Modern fluoroscopic equipment has computer controlled preset techniques.
However, if the automatic controls are turned off, the average machine settings for
fluoroscopy range from 0.5 to 5 mA (milliamperes), and 90 to 120 kVp (kilovolts peak).
Positioning for fluoroscopy depends upon the part to be examined and the patient's
condition. In general, part or all of the chest, upper gastrointestinal, and bronchial
fluoroscopic examinations are performed with the patient erect; colon and myelographic
examinations are usually made with the patient lying on the x-ray table.
Examination techniques vary not only for different types of examinations, but also
from radiologist to radiologist. Each radiologist develops his own routine procedure for
a given examination. All these methods require teamwork between the examiner and
the specialists; hence, each must be familiar with the routine procedure to expedite the
examination. Chest fluoroscopy usually precedes a gastrointestinal examination and is
done with the patient upright if his condition permits.
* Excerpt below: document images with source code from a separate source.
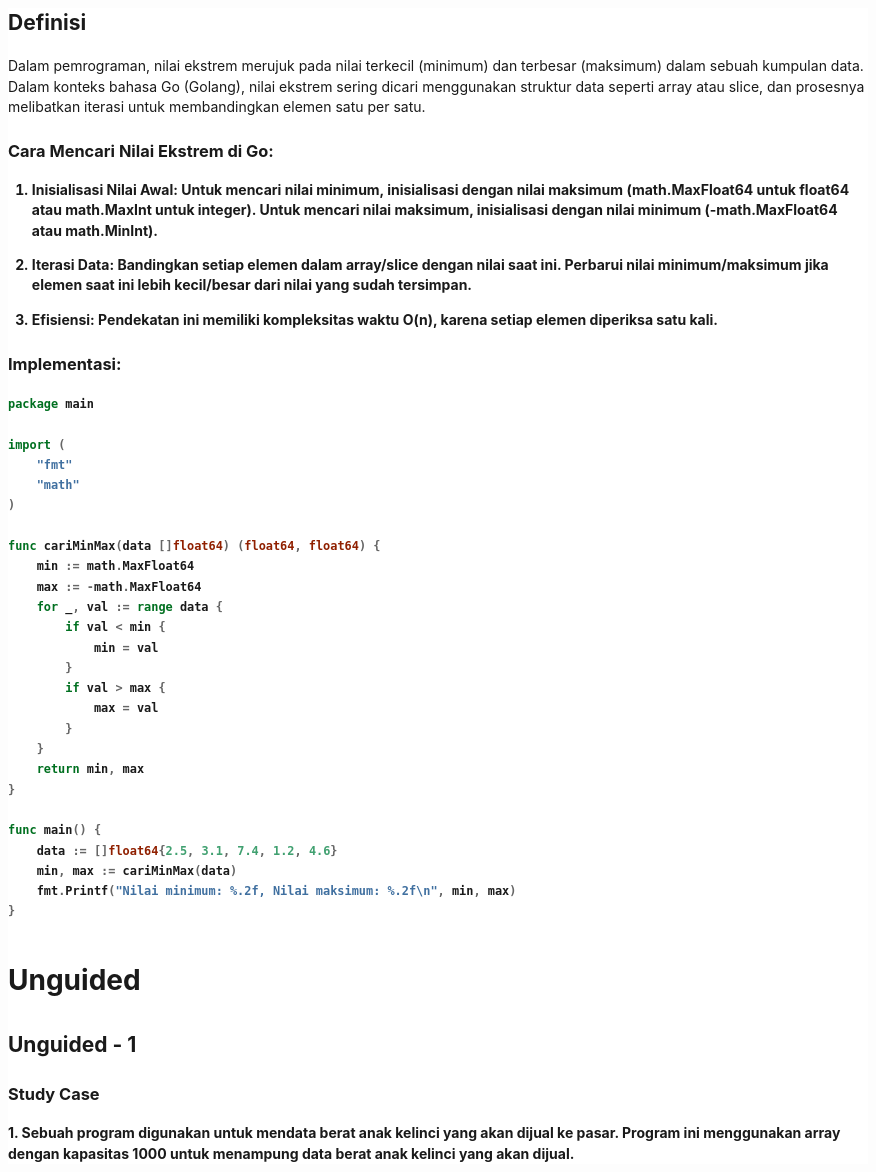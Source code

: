 <strong><h2>Definisi</h2></strong>
Dalam pemrograman, nilai ekstrem merujuk pada nilai terkecil (minimum) dan terbesar (maksimum) dalam sebuah kumpulan data. Dalam konteks bahasa Go (Golang), nilai ekstrem sering dicari menggunakan struktur data seperti array atau slice, dan prosesnya melibatkan iterasi untuk membandingkan elemen satu per satu.

### <strong> Cara Mencari Nilai Ekstrem di Go:
1. Inisialisasi Nilai Awal:
	Untuk mencari nilai minimum, inisialisasi dengan nilai maksimum (math.MaxFloat64 untuk float64 atau math.MaxInt untuk integer).
	Untuk mencari nilai maksimum, inisialisasi dengan nilai minimum (-math.MaxFloat64 atau math.MinInt).

2. Iterasi Data:
	Bandingkan setiap elemen dalam array/slice dengan nilai saat ini.
	Perbarui nilai minimum/maksimum jika elemen saat ini lebih kecil/besar dari nilai yang sudah tersimpan.

3. Efisiensi: Pendekatan ini memiliki kompleksitas waktu O(n), karena setiap elemen diperiksa satu kali.
  
### <strong> Implementasi:
```go
package main

import (
	"fmt"
	"math"
)

func cariMinMax(data []float64) (float64, float64) {
	min := math.MaxFloat64
	max := -math.MaxFloat64
	for _, val := range data {
		if val < min {
			min = val
		}
		if val > max {
			max = val
		}
	}
	return min, max
}

func main() {
	data := []float64{2.5, 3.1, 7.4, 1.2, 4.6}
	min, max := cariMinMax(data)
	fmt.Printf("Nilai minimum: %.2f, Nilai maksimum: %.2f\n", min, max)
}
```

# <strong> Unguided </strong>
## Unguided - 1
### Study Case
**1. Sebuah program digunakan untuk mendata berat anak kelinci yang akan dijual ke pasar. Program ini menggunakan array dengan kapasitas 1000 untuk menampung data berat anak kelinci yang akan dijual.**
It consists basically of examining
the various portions of the chest in various projections and phases of respiration; a
swallow of barium paste is used to outline the esophagus. Upper gastrointestinal
fluoroscopy is performed with the patient upright at first, later horizontal. Colon studies
require the patient to be in a horizontal position. The specialist must know when the
radiologist wants a cup of barium mixture handed to the patient, when the empty cup is
to be taken from the patient, and when the table is to be tilted in a different position.
The radiologist, in turn, seeks to guide the specialist by adhering to a routine in his
examination and in his remarks to the patient. The specialist knows, for example, that
when the examiner tells the patient, "Face me, now," the next step will be to hand the
patient the glass of contrast medium. The patient is not dark-adapted. Therefore, when
he steps into the "dark" room, he requires guidance. Effort must be made to allay his
worry and fear of the examination. The patient's peace of mind must be assured.
The following precautions will be observed:
a. A diagnostic-type protective tube housing will be used with equivalent of
2.0 mm lead (IAW TB MED 521).
b. Distance should be utilized as a protective measure. Radiologic technologists
must remain away from the fluoroscopic unit whenever their services are not required in
the examination. Decreased distance from the source of both primary and secondary
radiation accounts for a greater radiation exposure to the radiologist and radiologic
technologist during horizontal, as opposed to vertical, fluoroscopy.